From 44238a8e1e31969d65e2759f8088b025dbb40c44 Mon Sep 17 00:00:00 2001
From: rprkh <r.parikh@somaiya.edu>
Date: Thu, 26 Jan 2023 20:47:19 +0530
Subject: [PATCH 1/2] max_df range

---
 sklearn/feature_extraction/text.py | 4 ++--
 1 file changed, 2 insertions(+), 2 deletions(-)

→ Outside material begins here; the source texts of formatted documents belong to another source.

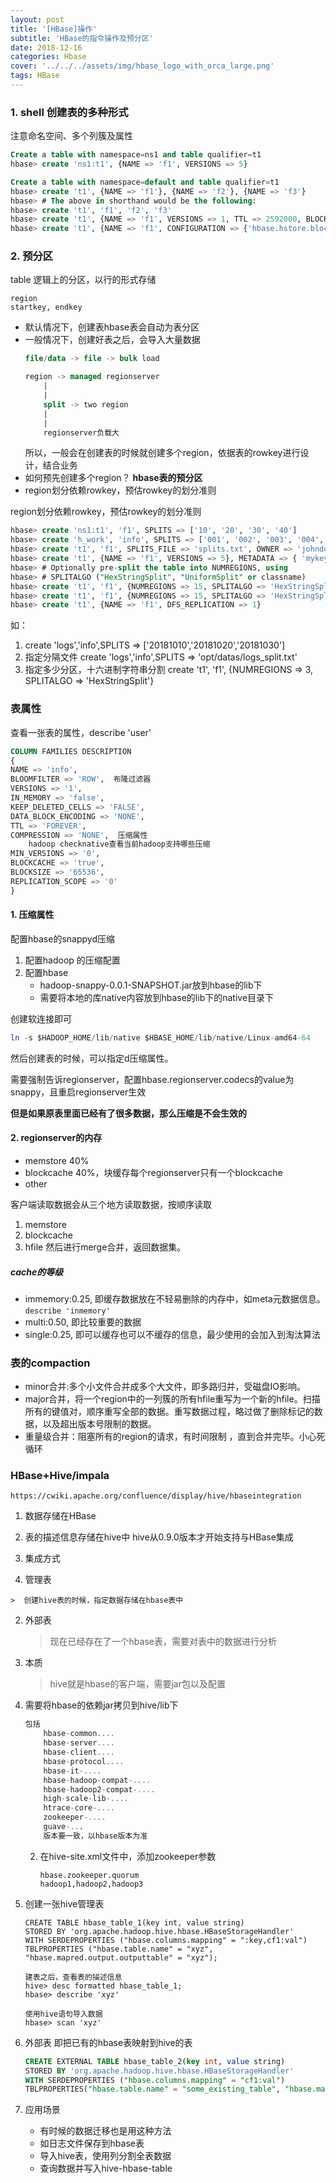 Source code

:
 ```yaml
---
layout: post
title: '[HBase]操作'
subtitle: 'HBase的指令操作及预分区'
date: 2018-12-16
categories: Hbase
cover: '../../../assets/img/hbase_logo_with_orca_large.png'
tags: HBase
---
```


### 1. shell 创建表的多种形式

注意命名空间、多个列簇及属性  
```sql
Create a table with namespace=ns1 and table qualifier=t1
hbase> create 'ns1:t1', {NAME => 'f1', VERSIONS => 5}

Create a table with namespace=default and table qualifier=t1
hbase> create 't1', {NAME => 'f1'}, {NAME => 'f2'}, {NAME => 'f3'}
hbase> # The above in shorthand would be the following:
hbase> create 't1', 'f1', 'f2', 'f3'
hbase> create 't1', {NAME => 'f1', VERSIONS => 1, TTL => 2592000, BLOCKCACHE => true}
hbase> create 't1', {NAME => 'f1', CONFIGURATION => {'hbase.hstore.blockingStoreFiles' => '10'}}
```
### 2. 预分区
table 逻辑上的分区，以行的形式存储
```
region 
startkey, endkey
```
- 默认情况下，创建表hbase表会自动为表分区
- 一般情况下，创建好表之后，会导入大量数据
    ```sql
    file/data -> file -> bulk load
    
    region -> managed regionserver
		|
		|
		split -> two region
		|
		|
		regionserver负载大
    ```
	所以，一般会在创建表的时候就创建多个region，依据表的rowkey进行设计，结合业务
- 如何预先创建多个region？ **hbase表的预分区**
- region划分依赖rowkey，预估rowkey的划分准则


region划分依赖rowkey，预估rowkey的划分准则
```sql
hbase> create 'ns1:t1', 'f1', SPLITS => ['10', '20', '30', '40']
hbase> create 'h_work', 'info', SPLITS => ['001', '002', '003', '004','007','015','050','100','150','200','250','300']
hbase> create 't1', 'f1', SPLITS_FILE => 'splits.txt', OWNER => 'johndoe'
hbase> create 't1', {NAME => 'f1', VERSIONS => 5}, METADATA => { 'mykey' => 'myvalue' }
hbase> # Optionally pre-split the table into NUMREGIONS, using
hbase> # SPLITALGO ("HexStringSplit", "UniformSplit" or classname)
hbase> create 't1', 'f1', {NUMREGIONS => 15, SPLITALGO => 'HexStringSplit'}
hbase> create 't1', 'f1', {NUMREGIONS => 15, SPLITALGO => 'HexStringSplit', REGION_REPLICATION => 2, CONFIGURATION => {'hbase.hregion.scan.loadColumnFamiliesOnDemand' => 'true'}}
hbase> create 't1', {NAME => 'f1', DFS_REPLICATION => 1}
```
如：
1. create 'logs','info',SPLITS => ['20181010','20181020','20181030']
2. 指定分隔文件
	create 'logs','info',SPLITS => 'opt/datas/logs_split.txt'
3. 指定多少分区，十六进制字符串分割
	create 't1', 'f1', {NUMREGIONS => 3, SPLITALGO => 'HexStringSplit'}

### 表属性
查看一张表的属性，describe 'user'
```sql
COLUMN FAMILIES DESCRIPTION                                                     
{
NAME => 'info', 
BLOOMFILTER => 'ROW',  布隆过滤器
VERSIONS => '1', 
IN_MEMORY => 'false', 
KEEP_DELETED_CELLS => 'FALSE', 
DATA_BLOCK_ENCODING => 'NONE', 	
TTL => 'FOREVER', 
COMPRESSION => 'NONE', 	压缩属性
	hadoop checknative查看当前hadoop支持哪些压缩
MIN_VERSIONS => '0', 
BLOCKCACHE => 'true', 
BLOCKSIZE => '65536', 
REPLICATION_SCOPE => '0'
}
```

#### 1. 压缩属性
配置hbase的snappyd压缩
1. 配置hadoop 的压缩配置
2. 配置hbase
    - hadoop-snappy-0.0.1-SNAPSHOT.jar放到hbase的lib下
	- 需要将本地的库native内容放到hbase的lib下的native目录下

创建软连接即可
```sql
ln -s $HADOOP_HOME/lib/native $HBASE_HOME/lib/native/Linux-amd64-64
```
然后创建表的时候，可以指定d压缩属性。

需要强制告诉regionserver，配置hbase.regionserver.codecs的value为snappy，且重启regionserver生效  


**但是如果原表里面已经有了很多数据，那么压缩是不会生效的**

#### 2. regionserver的内存
- memstore 40%
- blockcache 40%，块缓存每个regionserver只有一个blockcache
- other

客户端读取数据会从三个地方读取数据，按顺序读取
1. memstore
2. blockcache
3. hfile
然后进行merge合并，返回数据集。

##### cache的等级
- immemory:0.25, 即缓存数据放在不轻易删除的内存中，如meta元数据信息。`describe 'inmemory'`
- multi:0.50, 即比较重要的数据
- single:0.25, 即可以缓存也可以不缓存的信息，最少使用的会加入到淘汰算法


### 表的compaction
- minor合并:多个小文件合并成多个大文件，即多路归并，受磁盘IO影响。 
- major合并，将一个region中的一列簇的所有hfile重写为一个新的hfile。扫描所有的键值对，顺序重写全部的数据。重写数据过程，略过做了删除标记的数据，以及超出版本号限制的数据。
- 重量级合并：阻塞所有的region的请求，有时间限制 ，直到合并完毕。小心死循环

### HBase+Hive/impala

`https://cwiki.apache.org/confluence/display/hive/hbaseintegration`

1. 数据存储在HBase

2. 表的描述信息存储在hive中
    hive从0.9.0版本才开始支持与HBase集成

3. 集成方式

  4. 管理表

    >  创建hive表的时候，指定数据存储在hbase表中

  2. 外部表

     >  现在已经存在了一个hbase表，需要对表中的数据进行分析

  3. 本质

     > hive就是hbase的客户端，需要jar包以及配置	

1. 需要将hbase的依赖jar拷贝到hive/lib下

   ```sql
   包括
       hbase-common....
       hbase-server....
       hbase-client....
       hbase-protocol....
       hbase-it-....
       hbase-hadoop-compat-....
       hbase-hadoop2-compat-....
       high-scale-lib-....
       htrace-core-....
       zookeeper-....
       guave-...
       版本要一致，以hbase版本为准
   ```

   2. 在hive-site.xml文件中，添加zookeeper参数

      ```
      hbase.zookeeper.quorum
      hadoop1,hadoop2,hadoop3
      ```

  4. 创建一张hive管理表
       ```	
       CREATE TABLE hbase_table_1(key int, value string) 
       STORED BY 'org.apache.hadoop.hive.hbase.HBaseStorageHandler'
       WITH SERDEPROPERTIES ("hbase.columns.mapping" = ":key,cf1:val")
       TBLPROPERTIES ("hbase.table.name" = "xyz", "hbase.mapred.output.outputtable" = "xyz");
       
       建表之后，查看表的描述信息
       hive> desc formatted hbase_table_1;
       hbase> describe 'xyz'
       
       使用hive语句导入数据
       hbase> scan 'xyz'
       ```

  5. 外部表
        即把已有的hbase表映射到hive的表

        ```sql
        CREATE EXTERNAL TABLE hbase_table_2(key int, value string) 
        STORED BY 'org.apache.hadoop.hive.hbase.HBaseStorageHandler'
        WITH SERDEPROPERTIES ("hbase.columns.mapping" = "cf1:val")
        TBLPROPERTIES("hbase.table.name" = "some_existing_table", "hbase.mapred.output.outputtable" = "some_existing_table");
        ```

  6. 应用场景
        - 有时候的数据迁移也是用这种方法
        - 如日志文件保存到hbase表
        - 导入hive表，使用列分割全表数据
        - 查询数据并写入hive-hbase-table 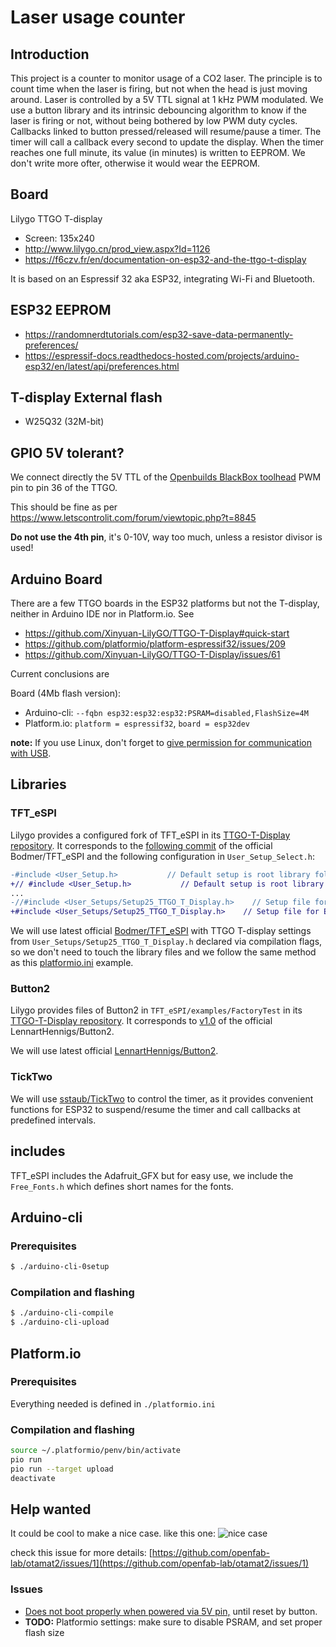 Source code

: # Laser usage counter
## Introduction
This project is a counter to monitor usage of a CO2 laser.
The principle is to count time when the laser is firing, but not when the head is just moving around.
Laser is controlled by a 5V TTL signal at 1 kHz PWM modulated.
We use a button library and its intrinsic debouncing algorithm to know if the laser is firing or not, without being bothered by low PWM duty cycles.
Callbacks linked to button pressed/released will resume/pause a timer.
The timer will call a callback every second to update the display.
When the timer reaches one full minute, its value (in minutes) is written to EEPROM. We don't write more ofter, otherwise it would wear the EEPROM.
## Board
Lilygo TTGO T-display
* Screen: 135x240
* http://www.lilygo.cn/prod_view.aspx?Id=1126
* https://f6czv.fr/en/documentation-on-esp32-and-the-ttgo-t-display

It is based on an Espressif 32 aka ESP32, integrating Wi-Fi and Bluetooth.

## ESP32 EEPROM

* https://randomnerdtutorials.com/esp32-save-data-permanently-preferences/
* https://espressif-docs.readthedocs-hosted.com/projects/arduino-esp32/en/latest/api/preferences.html

## T-display External flash

* W25Q32 (32M-bit)

## GPIO 5V tolerant?

We connect directly the 5V TTL of the [Openbuilds BlackBox toolhead](https://docs.openbuilds.com/doku.php?id=docs:blackbox-4x:connect-3-wire-laser) PWM pin to pin 36 of the TTGO.

This should be fine as per https://www.letscontrolit.com/forum/viewtopic.php?t=8845

**Do not use the 4th pin**, it's 0-10V, way too much, unless a resistor divisor is used!
## Arduino Board

There are a few TTGO boards in the ESP32 platforms but not the T-display, neither in Arduino IDE nor in Platform.io.
See
* https://github.com/Xinyuan-LilyGO/TTGO-T-Display#quick-start
* https://github.com/platformio/platform-espressif32/issues/209
* https://github.com/Xinyuan-LilyGO/TTGO-T-Display/issues/61

Current conclusions are

Board (4Mb flash version):
* Arduino-cli: `--fqbn esp32:esp32:esp32:PSRAM=disabled,FlashSize=4M`
* Platform.io: `platform = espressif32`, `board = esp32dev`

**note:** If you use Linux, don't forget to [give permission for communication with USB](https://nicolas.super.site/content/keep-your-system-organized#92f219ffa0bb4effa9111c1a3d8c89d2).


## Libraries

### TFT_eSPI

Lilygo provides a configured fork of TFT_eSPI in its [TTGO-T-Display repository](https://github.com/Xinyuan-LilyGO/TTGO-T-Display/tree/master/). It corresponds to the [following commit](https://github.com/Bodmer/TFT_eSPI/tree/0c49b71dd434b938628377f655acb5186e4c0ddc) of the official Bodmer/TFT_eSPI and the following configuration in `User_Setup_Select.h`:

```diff
-#include <User_Setup.h>           // Default setup is root library folder
+// #include <User_Setup.h>           // Default setup is root library folder
...
-//#include <User_Setups/Setup25_TTGO_T_Display.h>    // Setup file for ESP32 and TTGO T-Display ST7789V SPI bus TFT
+#include <User_Setups/Setup25_TTGO_T_Display.h>    // Setup file for ESP32 and TTGO T-Display ST7789V SPI bus TFT

```

We will use latest official [Bodmer/TFT_eSPI](https://github.com/Bodmer/TFT_eSPI) with TTGO T-display settings from `User_Setups/Setup25_TTGO_T_Display.h` declared via compilation flags, so we don't need to touch the library files and we follow the same method as this [platformio.ini](https://github.com/JakubAndrysek/TTGO_T_Display/blob/master/TTGO_example/platformio.ini) example.

### Button2

Lilygo provides files of Button2 in `TFT_eSPI/examples/FactoryTest` in its [TTGO-T-Display repository](https://github.com/Xinyuan-LilyGO/TTGO-T-Display/tree/master/). It corresponds to [v1.0](https://github.com/LennartHennigs/Button2/releases/tag/v1.0) of the official LennartHennigs/Button2.

We will use latest official [LennartHennigs/Button2](https://github.com/LennartHennigs/Button2).

### TickTwo

We will use [sstaub/TickTwo](https://github.com/sstaub/TickTwo) to control the timer, as it provides convenient functions for ESP32 to suspend/resume the timer and call callbacks at predefined intervals.
## includes

TFT_eSPI includes the Adafruit_GFX but for easy use, we include the `Free_Fonts.h` which defines short names for the fonts.

## Arduino-cli

### Prerequisites

```sh
$ ./arduino-cli-0setup
```
### Compilation and flashing

```sh
$ ./arduino-cli-compile
$ ./arduino-cli-upload
```

## Platform.io

### Prerequisites

Everything needed is defined in `./platformio.ini`

### Compilation and flashing

```sh
source ~/.platformio/penv/bin/activate
pio run
pio run --target upload
deactivate
```

## Help wanted
It could be cool to make a nice case.
like this one:
![nice case](https://media.printables.com/media/prints/400057/images/3334143_59157810-2976-4578-a8b5-19a95bf47400/thumbs/cover/640x480/jpg/large_display_capture_400057.webp)

check this issue for more details: [https://github.com/openfab-lab/otamat2/issues/1](https://github.com/openfab-lab/otamat2/issues/1)

### Issues

- [Does not boot properly when powered via 5V pin,](https://github.com/openfab-lab/otamat2/issues/2) until reset by button.
- **TODO:** Platformio settings: make sure to disable PSRAM, and set proper flash size
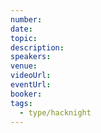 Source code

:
 ```yaml
---
number: 
date: 
topic: 
description: 
speakers: 
venue: 
videoUrl: 
eventUrl: 
booker: 
tags:
  - type/hacknight
---
```

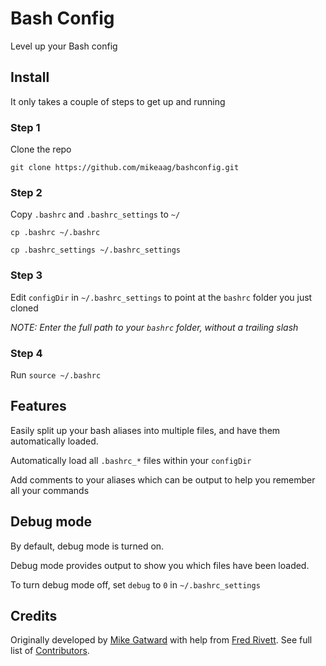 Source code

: # Bash Config
Level up your Bash config

## Install

It only takes a couple of steps to get up and running

### Step 1

Clone the repo

```git clone https://github.com/mikeaag/bashconfig.git```

### Step 2

Copy `.bashrc` and `.bashrc_settings` to `~/`

`cp .bashrc ~/.bashrc`

`cp .bashrc_settings ~/.bashrc_settings`

### Step 3

Edit `configDir` in `~/.bashrc_settings` to point at the `bashrc` folder you just cloned

_NOTE: Enter the full path to your `bashrc` folder, *without* a trailing slash_

### Step 4

Run `source ~/.bashrc`

## Features

Easily split up your bash aliases into multiple files, and have them automatically loaded.

Automatically load all `.bashrc_*` files within your `configDir`

Add comments to your aliases which can be output to help you remember all your commands

## Debug mode

By default, debug mode is turned on.

Debug mode provides output to show you which files have been loaded.

To turn debug mode off, set `debug` to `0` in `~/.bashrc_settings`

## Credits

Originally developed by [Mike Gatward](https://github.com/mikeaag) with help from [Fred Rivett](https://github.com/fredrivett). See full list of [Contributors](https://github.com/mikeaag/bashconfig/graphs/contributors).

diff --git a/sklearn/feature_extraction/text.py b/sklearn/feature_extraction/text.py
index c03a4767a3330..ad83a134e28c8 100644
--- a/sklearn/feature_extraction/text.py
+++ b/sklearn/feature_extraction/text.py
@@ -996,8 +996,8 @@ class CountVectorizer(_VectorizerMixin, BaseEstimator):
         will be removed from the resulting tokens.
         Only applies if ``analyzer == 'word'``.
 
-        If None, no stop words will be used. max_df can be set to a value
-        in the range [0.7, 1.0) to automatically detect and filter stop
+        If None, no stop words will be used. ``max_df`` can be set to a value
+        in the range [0.0, 1.0] to automatically detect and filter stop
         words based on intra corpus document frequency of terms.
 
     token_pattern : str or None, default=r"(?u)\\b\\w\\w+\\b"

From a96b911105af5ae45276b60dd814091b51e2da5b Mon Sep 17 00:00:00 2001
From: Rahil Parikh <r.parikh@somaiya.edu>
Date: Thu, 9 Feb 2023 18:01:34 +0530
Subject: [PATCH 2/2] add suggestions

---
 sklearn/feature_extraction/text.py | 12 ++++++------
 1 file changed, 6 insertions(+), 6 deletions(-)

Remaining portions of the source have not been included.